Monday, September 28, 2020

Sanitary-oborotni (1984)

... aka: Санитары-оборотни
... aka: Werewolf Orderlies

Directed by:
Evgeniy Yufit

Due to strict censorship in Soviet cinema at the hands of the state-controlled film production and distribution department Goskino (USSR State Committee for Cinematography), a group of anarchists and provocateurs arose in the early 80s who set out to cause a ruckus. This group initially started out as a secret club of sorts who'd congregate in the woods. They eventually got their hands on some primitive film equipment and began making their own silent shorts, which intentionally set out to do things, and show things, that the major studios wouldn't. And thus "Necrorealism" was born.

These shorts were crudely-made, chaotic, absurdist, filmed without dialogue (music was sometimes added later) and frequently improvised. Most of them were obsessed with death, decomposition, bodily invasion / transformation and the concept of empty existence; a society filled with people who are perhaps technically alive but more akin to zombies i.e. simultaneously living and dead. Many offered up images of fighting, murder, cruelty, suicide, cannibalism, sadism and sexual deviance as shock tactics. And since the government controlled the cinemas and, by proxy, the content of films being show in them, these shorts were only screened on the underground circuit. Yufit (sometimes Evgenii Iufit), a student at a technical college at the time, became the leader of this movement and even formed his own independent studio called Mzhalala Film, which was also the countries first independent studio, to work on these films.

Werewolf Orderlies was their inaugural effort. It runs just 3 minutes, is black-and-white, was ineptly shot on extremely scratchy (I think) 8mm, looks more like it was made in the 1910s than the 1980s and was more-or-less just improvised right there on the spot.

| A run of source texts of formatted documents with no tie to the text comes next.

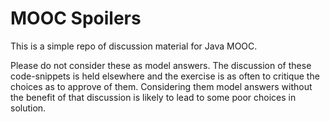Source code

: # MOOC Spoilers

This is a simple repo of discussion material for Java MOOC.

Please do not consider these as model answers. The discussion of these
code-snippets is held elsewhere and the exercise is as often to critique
the choices as to approve of them. Considering them model answers without
the benefit of that discussion is likely to lead to some poor choices in
solution.
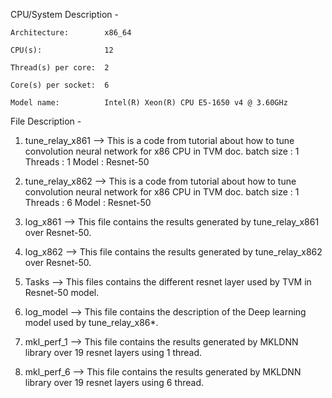 CPU/System Description -

    Architecture:        x86_64
    
    CPU(s):              12
    
    Thread(s) per core:  2
    
    Core(s) per socket:  6
    
    Model name:          Intel(R) Xeon(R) CPU E5-1650 v4 @ 3.60GHz


File Description -

1. tune_relay_x861 --> This is a code from tutorial about how to tune convolution neural network for x86 CPU in TVM doc.
    batch size : 1
    Threads : 1
    Model : Resnet-50

2. tune_relay_x862 --> This is a code from tutorial about how to tune convolution neural network for x86 CPU in TVM doc.
    batch size : 1
    Threads : 6
    Model : Resnet-50

3. log_x861 --> This file contains the results generated by tune_relay_x861 over Resnet-50.

4. log_x862 --> This file contains the results generated by tune_relay_x862 over Resnet-50.

5. Tasks --> This files contains the different resnet layer used by TVM in Resnet-50 model.

6. log_model --> This file contains the description of the Deep learning model used by tune_relay_x86*.

7. mkl_perf_1 --> This file contains the results generated by MKLDNN library over 19 resnet layers using 1 thread.

8. mkl_perf_6 --> This file contains the results generated by MKLDNN library over 19 resnet layers using 6 thread.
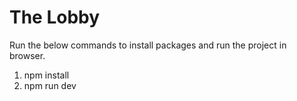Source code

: # The Lobby

Run the below commands to install packages and run the project in browser.
1. npm install
2. npm run dev
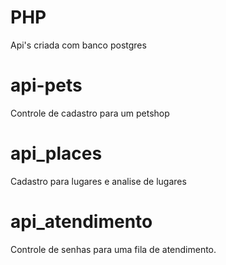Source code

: # PHP
Api's criada com banco postgres

# api-pets
Controle de cadastro para um petshop

# api_places
Cadastro para lugares e analise de lugares

# api_atendimento
Controle de senhas para uma fila de atendimento.

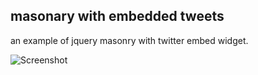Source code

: ## masonary with embedded tweets

an example of jquery masonry with twitter embed widget.

![Screenshot](http://i.imgur.com/jGNLEUd.png)
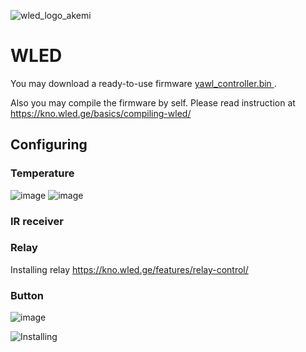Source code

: ![wled_logo_akemi](https://user-images.githubusercontent.com/4923679/149402904-e135a6fa-ae00-4d32-b50a-784e71b2ab5c.jpg)

# WLED

You may download a ready-to-use firmware [yawl_controller.bin ](firmware/WLED/bin/yawl_controller.bin).

Also you may compile the firmware by self. Please read instruction at https://kno.wled.ge/basics/compiling-wled/


## Configuring

### Temperature
![image](https://user-images.githubusercontent.com/4923679/147888067-b07d6928-13c3-497c-85a1-d10180090272.png)
![image](https://user-images.githubusercontent.com/4923679/148069110-cbfe597f-3612-4c2d-83bb-04ac1af12bcc.png)

### IR receiver
### Relay

Installing relay https://kno.wled.ge/features/relay-control/
### Button
![image](https://user-images.githubusercontent.com/4923679/148069147-21314ace-1a82-47b7-acb2-ea9d739f3b82.png)

![Installing](images/yawl-controller_with_strip_preview.jpg)



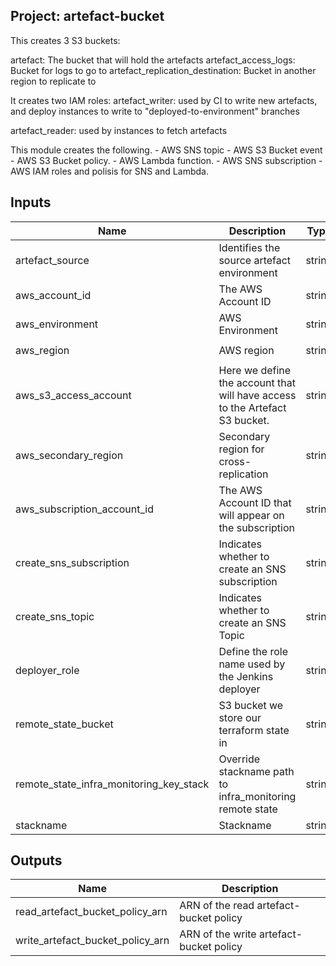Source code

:  ## Project: artefact-bucket

This creates 3 S3 buckets:

artefact: The bucket that will hold the artefacts
artefact_access_logs: Bucket for logs to go to
artefact_replication_destination: Bucket in another region to replicate to

It creates two IAM roles:
artefact_writer: used by CI to write new artefacts, and deploy instances
to write to "deployed-to-environment" branches

artefact_reader: used by instances to fetch artefacts

This module creates the following.
     - AWS SNS topic
     - AWS S3 Bucket event
     - AWS S3 Bucket policy.
     - AWS Lambda function.
     - AWS SNS subscription
     - AWS IAM roles and polisis for SNS and Lambda.



## Inputs

| Name | Description | Type | Default | Required |
|------|-------------|:----:|:-----:|:-----:|
| artefact_source | Identifies the source artefact environment | string | - | yes |
| aws_account_id | The AWS Account ID | string | - | yes |
| aws_environment | AWS Environment | string | - | yes |
| aws_region | AWS region | string | `eu-west-1` | no |
| aws_s3_access_account | Here we define the account that will have access to the Artefact S3 bucket. | string | - | yes |
| aws_secondary_region | Secondary region for cross-replication | string | `eu-west-2` | no |
| aws_subscription_account_id | The AWS Account ID that will appear on the subscription | string | - | yes |
| create_sns_subscription | Indicates whether to create an SNS subscription | string | `false` | no |
| create_sns_topic | Indicates whether to create an SNS Topic | string | `false` | no |
| deployer_role | Define the role name used by the Jenkins deployer | string | - | yes |
| remote_state_bucket | S3 bucket we store our terraform state in | string | - | yes |
| remote_state_infra_monitoring_key_stack | Override stackname path to infra_monitoring remote state | string | `` | no |
| stackname | Stackname | string | - | yes |

## Outputs

| Name | Description |
|------|-------------|
| read_artefact_bucket_policy_arn | ARN of the read artefact-bucket policy |
| write_artefact_bucket_policy_arn | ARN of the write artefact-bucket policy |

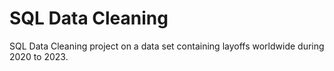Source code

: # SQL Data Cleaning
SQL Data Cleaning project on a data set containing layoffs worldwide during 2020 to 2023.
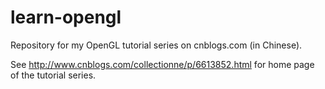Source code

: # learn-opengl

Repository for my OpenGL tutorial series on cnblogs.com (in Chinese).

See http://www.cnblogs.com/collectionne/p/6613852.html for home page of the tutorial series.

A sailor carrying a hacksaw exits a train, walks across some tracks and heads out into the woods. A bunch of men, only a few of which are actually dressed like orderlies, follow him. Other men are around aimlessly and frantically digging through the snow with shovels. The sailor makes a fire in front of a tree, climbs up it and then jumps into a blanket held by the orderlies. They drag him into the middle of a field and he's killed after being beaten with shovels and having a tree branch thrown on top of him. We then see shots of a battleship and waves, probably taken from some war / propaganda film. There are no werewolves. The end.







What this started and why this even exists in the first place are both much more interesting topics to ponder than actually sitting through this silly no budget home movie. I'm assuming the stick-it-to-the-status-quo aspect comes from seeing a military man being senselessly killed, which, in a way, is a sort of anti-propaganda I guess. Yufit made a number of these shorts in the 80s before graduating to features like Daddy, Father Frost Is Dead (1991) and Silver Heads (1999) in the 90s. He passed away in 2016. His shorts now play at film festivals and are screened at colleges and such, plus they're on Youtube if you're interested.